Ours des Pyrénées : les associations montent à Bruxelles pour rencontrer les autorités européennes

Biere_des_ours A l’occasion du 5e anniversaire de la mort de Cannelle, la dernière ourse de souche pyrénéenne, le FIEP, Pays de l'Ours-Adet, FERUS et le WWF  seront à Bruxelles mardi 17 novembre, afin de demander aux autorités européennes de faire respecter les lois imposant à la France de conserver une population viable d’ours dans les Pyrénées.
 

«Le plan de restauration de la population d’ours en France s’achève le 31 décembre 2009 !» avertit Alain Reynes, du Pays de l’Ours Adet. «Si les choses restent en l’état, la France ne fait plus rien pour l’ours ! D’une part, il y a la convention de Berne, et d’autre part la loi Habitat-Faune- Flore, qui font obligation à la France de maintenir une population d’ours viable dans les Pyrénées. Tout ce qui a été fait jusque-là reste relativement timide. Il est temps désormais de passer à une nouvelle phase : nous allons demander la réintroduction d’un à deux ours par an, avec un rythme qui permette à tous les acteurs de s’adapter


Mardi en début d’après-midi, Pays de l'Ours - Adet, Ferus, FIEP et WWF France, les quatre associations françaises les plus actives sur le dossier, animeront une réunion d’information et d’échanges au Parlement Européen à laquelle tous les eurodéputés sont invités.

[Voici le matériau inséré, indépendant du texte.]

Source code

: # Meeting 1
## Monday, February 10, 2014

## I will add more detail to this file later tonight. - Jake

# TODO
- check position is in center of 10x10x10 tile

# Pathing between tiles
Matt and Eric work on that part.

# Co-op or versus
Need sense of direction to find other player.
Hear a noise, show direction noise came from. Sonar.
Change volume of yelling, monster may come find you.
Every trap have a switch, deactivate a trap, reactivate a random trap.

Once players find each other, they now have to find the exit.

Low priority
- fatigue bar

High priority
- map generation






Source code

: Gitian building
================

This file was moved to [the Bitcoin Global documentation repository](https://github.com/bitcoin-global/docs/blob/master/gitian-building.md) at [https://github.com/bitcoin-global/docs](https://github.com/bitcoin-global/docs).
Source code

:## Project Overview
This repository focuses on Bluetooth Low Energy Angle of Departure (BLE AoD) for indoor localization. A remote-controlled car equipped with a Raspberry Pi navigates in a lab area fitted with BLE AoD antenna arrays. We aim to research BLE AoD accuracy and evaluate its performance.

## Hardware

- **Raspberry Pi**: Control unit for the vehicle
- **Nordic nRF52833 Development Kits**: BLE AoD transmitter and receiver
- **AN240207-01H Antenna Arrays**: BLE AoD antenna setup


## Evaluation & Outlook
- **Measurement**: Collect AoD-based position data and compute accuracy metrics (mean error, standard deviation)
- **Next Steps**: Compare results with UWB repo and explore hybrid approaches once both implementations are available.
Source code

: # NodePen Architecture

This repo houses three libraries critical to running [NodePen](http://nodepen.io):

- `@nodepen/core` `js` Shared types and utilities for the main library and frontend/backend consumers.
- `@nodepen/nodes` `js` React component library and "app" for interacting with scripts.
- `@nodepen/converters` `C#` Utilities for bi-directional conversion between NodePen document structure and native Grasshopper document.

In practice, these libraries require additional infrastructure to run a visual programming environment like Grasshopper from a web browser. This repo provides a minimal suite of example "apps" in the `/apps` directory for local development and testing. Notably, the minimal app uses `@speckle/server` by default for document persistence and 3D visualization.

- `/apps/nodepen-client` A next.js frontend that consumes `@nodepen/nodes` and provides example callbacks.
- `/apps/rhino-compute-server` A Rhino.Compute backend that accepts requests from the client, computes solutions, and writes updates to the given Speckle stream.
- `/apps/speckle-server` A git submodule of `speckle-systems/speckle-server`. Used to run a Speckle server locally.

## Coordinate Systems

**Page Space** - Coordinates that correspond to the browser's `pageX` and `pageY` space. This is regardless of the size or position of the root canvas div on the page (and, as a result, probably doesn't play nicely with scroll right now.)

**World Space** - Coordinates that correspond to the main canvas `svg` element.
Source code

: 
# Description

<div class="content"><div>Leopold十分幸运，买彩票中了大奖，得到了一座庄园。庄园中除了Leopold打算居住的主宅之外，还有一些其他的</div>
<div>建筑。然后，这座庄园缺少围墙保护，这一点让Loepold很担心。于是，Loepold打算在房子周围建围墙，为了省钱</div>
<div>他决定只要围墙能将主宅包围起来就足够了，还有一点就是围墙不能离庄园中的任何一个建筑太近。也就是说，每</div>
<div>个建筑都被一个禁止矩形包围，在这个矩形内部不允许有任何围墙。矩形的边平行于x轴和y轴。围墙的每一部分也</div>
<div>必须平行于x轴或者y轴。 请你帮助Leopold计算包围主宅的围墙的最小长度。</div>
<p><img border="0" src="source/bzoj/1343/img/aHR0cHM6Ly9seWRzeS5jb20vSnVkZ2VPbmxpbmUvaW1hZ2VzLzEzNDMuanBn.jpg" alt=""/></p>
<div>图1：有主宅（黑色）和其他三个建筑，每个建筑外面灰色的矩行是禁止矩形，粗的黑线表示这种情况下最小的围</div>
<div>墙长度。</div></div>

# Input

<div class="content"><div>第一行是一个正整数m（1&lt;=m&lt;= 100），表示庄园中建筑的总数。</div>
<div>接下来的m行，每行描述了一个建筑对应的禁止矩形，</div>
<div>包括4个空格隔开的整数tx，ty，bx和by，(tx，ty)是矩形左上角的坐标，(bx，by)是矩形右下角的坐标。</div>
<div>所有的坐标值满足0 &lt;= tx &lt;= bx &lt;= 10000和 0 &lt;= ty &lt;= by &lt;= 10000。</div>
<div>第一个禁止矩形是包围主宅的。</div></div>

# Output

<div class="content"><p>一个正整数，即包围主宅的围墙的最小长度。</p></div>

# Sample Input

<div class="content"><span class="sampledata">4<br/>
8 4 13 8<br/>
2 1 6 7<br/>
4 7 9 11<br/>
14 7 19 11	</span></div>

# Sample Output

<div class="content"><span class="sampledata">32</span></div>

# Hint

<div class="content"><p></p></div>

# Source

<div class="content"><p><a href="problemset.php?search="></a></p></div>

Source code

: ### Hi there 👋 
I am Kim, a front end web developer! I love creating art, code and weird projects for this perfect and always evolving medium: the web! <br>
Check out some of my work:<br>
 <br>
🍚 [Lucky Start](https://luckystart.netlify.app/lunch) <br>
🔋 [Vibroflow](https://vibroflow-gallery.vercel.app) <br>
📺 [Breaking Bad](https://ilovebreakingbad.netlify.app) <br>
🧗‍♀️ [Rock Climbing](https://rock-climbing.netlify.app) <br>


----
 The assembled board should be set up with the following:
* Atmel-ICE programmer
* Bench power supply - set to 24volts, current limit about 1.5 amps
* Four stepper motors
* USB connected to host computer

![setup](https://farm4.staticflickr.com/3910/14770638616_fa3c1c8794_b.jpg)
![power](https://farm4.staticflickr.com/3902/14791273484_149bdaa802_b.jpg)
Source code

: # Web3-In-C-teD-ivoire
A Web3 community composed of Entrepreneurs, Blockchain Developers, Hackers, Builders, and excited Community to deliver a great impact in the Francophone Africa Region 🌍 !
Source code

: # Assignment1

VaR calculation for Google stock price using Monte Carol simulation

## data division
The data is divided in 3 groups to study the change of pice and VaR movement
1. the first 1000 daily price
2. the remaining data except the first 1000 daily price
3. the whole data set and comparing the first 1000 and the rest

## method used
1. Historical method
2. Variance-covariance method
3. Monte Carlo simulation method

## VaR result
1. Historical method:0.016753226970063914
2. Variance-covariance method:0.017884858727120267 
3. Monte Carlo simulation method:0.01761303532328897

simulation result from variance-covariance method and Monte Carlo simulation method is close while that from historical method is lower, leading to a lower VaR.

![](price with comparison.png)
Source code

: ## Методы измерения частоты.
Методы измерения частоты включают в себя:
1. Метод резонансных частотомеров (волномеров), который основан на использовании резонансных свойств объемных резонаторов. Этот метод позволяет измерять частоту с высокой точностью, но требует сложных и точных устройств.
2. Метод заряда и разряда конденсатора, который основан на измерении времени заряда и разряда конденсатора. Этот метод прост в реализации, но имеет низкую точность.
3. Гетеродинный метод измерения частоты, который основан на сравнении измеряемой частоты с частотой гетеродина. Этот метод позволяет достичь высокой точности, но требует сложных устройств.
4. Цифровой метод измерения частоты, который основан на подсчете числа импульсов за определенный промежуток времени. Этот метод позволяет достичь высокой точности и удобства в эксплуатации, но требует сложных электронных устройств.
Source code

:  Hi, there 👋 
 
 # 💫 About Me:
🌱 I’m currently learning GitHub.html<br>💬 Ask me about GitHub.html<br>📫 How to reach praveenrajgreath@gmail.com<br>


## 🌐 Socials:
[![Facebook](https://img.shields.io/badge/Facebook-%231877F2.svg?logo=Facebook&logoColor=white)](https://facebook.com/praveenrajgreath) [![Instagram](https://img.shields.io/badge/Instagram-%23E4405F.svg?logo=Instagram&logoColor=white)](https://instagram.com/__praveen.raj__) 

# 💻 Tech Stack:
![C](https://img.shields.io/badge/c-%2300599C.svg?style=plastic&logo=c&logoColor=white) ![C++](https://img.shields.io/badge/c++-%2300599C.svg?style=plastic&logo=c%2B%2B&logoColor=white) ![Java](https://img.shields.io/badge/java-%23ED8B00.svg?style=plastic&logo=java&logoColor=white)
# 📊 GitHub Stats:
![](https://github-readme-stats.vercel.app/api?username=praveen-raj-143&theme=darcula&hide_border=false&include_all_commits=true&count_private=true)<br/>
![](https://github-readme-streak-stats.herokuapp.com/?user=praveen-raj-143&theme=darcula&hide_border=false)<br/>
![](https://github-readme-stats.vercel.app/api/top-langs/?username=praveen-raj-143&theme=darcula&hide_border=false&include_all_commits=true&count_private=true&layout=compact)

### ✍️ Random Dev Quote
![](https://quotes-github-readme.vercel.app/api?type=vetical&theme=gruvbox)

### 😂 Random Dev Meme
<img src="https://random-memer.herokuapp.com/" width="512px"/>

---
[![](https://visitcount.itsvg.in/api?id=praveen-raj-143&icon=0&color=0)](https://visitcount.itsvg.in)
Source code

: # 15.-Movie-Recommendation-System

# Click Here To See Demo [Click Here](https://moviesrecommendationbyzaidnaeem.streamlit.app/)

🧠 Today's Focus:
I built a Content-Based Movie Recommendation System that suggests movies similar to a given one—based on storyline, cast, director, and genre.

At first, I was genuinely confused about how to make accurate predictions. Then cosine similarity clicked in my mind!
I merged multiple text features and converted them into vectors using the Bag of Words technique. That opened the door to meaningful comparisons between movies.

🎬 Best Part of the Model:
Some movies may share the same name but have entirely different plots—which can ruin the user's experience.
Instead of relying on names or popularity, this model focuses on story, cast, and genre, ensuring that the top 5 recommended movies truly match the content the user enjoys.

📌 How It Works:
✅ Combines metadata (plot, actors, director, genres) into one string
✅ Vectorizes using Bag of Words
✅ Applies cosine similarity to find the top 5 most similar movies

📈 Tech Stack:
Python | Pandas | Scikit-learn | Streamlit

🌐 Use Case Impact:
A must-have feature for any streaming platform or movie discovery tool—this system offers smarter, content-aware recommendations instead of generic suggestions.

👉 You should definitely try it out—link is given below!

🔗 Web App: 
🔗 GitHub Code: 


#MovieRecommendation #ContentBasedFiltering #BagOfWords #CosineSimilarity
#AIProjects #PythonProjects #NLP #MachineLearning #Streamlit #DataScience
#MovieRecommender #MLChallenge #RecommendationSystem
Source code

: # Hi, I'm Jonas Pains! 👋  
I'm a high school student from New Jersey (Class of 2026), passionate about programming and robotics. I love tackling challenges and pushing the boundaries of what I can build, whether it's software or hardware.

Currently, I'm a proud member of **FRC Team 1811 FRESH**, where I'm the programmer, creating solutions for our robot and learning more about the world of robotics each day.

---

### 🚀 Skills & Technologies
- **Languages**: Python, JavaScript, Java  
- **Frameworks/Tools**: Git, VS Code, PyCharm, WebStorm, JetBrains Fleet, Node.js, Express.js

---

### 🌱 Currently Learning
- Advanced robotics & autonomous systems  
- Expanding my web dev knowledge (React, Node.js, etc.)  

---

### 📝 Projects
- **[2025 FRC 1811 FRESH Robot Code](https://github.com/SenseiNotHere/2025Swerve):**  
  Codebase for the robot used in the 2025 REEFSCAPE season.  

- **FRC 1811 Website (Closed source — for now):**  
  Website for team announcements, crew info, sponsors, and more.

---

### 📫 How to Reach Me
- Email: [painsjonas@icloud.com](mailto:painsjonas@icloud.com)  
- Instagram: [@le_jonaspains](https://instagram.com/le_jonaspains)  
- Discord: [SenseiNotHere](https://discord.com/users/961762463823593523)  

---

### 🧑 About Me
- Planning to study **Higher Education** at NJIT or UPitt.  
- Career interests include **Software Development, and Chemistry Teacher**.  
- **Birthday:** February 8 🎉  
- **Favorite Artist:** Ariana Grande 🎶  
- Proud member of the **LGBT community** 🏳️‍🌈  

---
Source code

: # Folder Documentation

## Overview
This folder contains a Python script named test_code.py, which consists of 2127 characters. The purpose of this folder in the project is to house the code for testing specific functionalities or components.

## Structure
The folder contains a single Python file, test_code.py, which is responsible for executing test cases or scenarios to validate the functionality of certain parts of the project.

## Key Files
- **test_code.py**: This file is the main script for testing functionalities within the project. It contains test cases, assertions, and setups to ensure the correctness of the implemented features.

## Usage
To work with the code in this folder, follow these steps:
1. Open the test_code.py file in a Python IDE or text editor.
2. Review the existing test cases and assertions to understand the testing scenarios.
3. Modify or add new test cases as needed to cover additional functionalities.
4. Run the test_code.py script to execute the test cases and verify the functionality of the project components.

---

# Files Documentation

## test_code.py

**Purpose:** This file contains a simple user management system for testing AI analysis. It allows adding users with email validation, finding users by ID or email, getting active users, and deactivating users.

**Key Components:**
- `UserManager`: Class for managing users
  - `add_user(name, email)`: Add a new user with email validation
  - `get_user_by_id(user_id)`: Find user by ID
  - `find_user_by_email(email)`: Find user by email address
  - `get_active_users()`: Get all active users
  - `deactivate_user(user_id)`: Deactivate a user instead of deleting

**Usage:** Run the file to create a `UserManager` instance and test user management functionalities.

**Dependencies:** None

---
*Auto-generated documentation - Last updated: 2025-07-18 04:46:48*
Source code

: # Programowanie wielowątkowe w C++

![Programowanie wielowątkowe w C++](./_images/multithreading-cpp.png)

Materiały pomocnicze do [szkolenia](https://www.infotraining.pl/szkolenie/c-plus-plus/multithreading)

«Nous leur demanderons d’intervenir auprès de la Commission européenne et du Gouvernement français sur la situation plus que précaire de l’ours en France. Il est en effet une des deux seules espèces de mammifères en danger critique d’extinction en France. Nous rencontrerons ensuite des responsables de la Direction Générale «Environnement » de la Commission européenne, afin notamment de leur présenter les plaintes déposées par plusieurs associations contre la France pour non-respect de la Directive « habitats – faune – flore. En effet, cette loi européenne, votée en 1992,  impose à la France de restaurer une population viable d’ours dans les Pyrénées, en la désignant « espèce prioritaire».



«Malgré le soutien massif des français et majoritaire des montagnards pyrénéens, nous considérons que les actions de restauration de la population d’ours brun en France sont trop timides, des coups ponctuels et limités, jamais inscrites dans la durée».

«Nous renouvellerons à Bruxelles notre demande de lâchers progressifs, au rythme de 1 ou 2 ours par an, jusqu’à ce que la population soit considérée comme viable par les experts. C’est la seule solution pour assurer la conservation de l’espèce tout en accordant aux acteurs locaux le temps de s’adapter, notamment en mettant en œuvre les actions de protection des troupeaux».



2010 sera l’année internationale de la Biodiversité. La France ne peut la commencer en renonçant à la conservation de l’ours ! C’est pourtant une crainte légitime si l’on considère que le plan de restauration de l’ours brun 2006-2009 reste à ce jour sans suite programmée.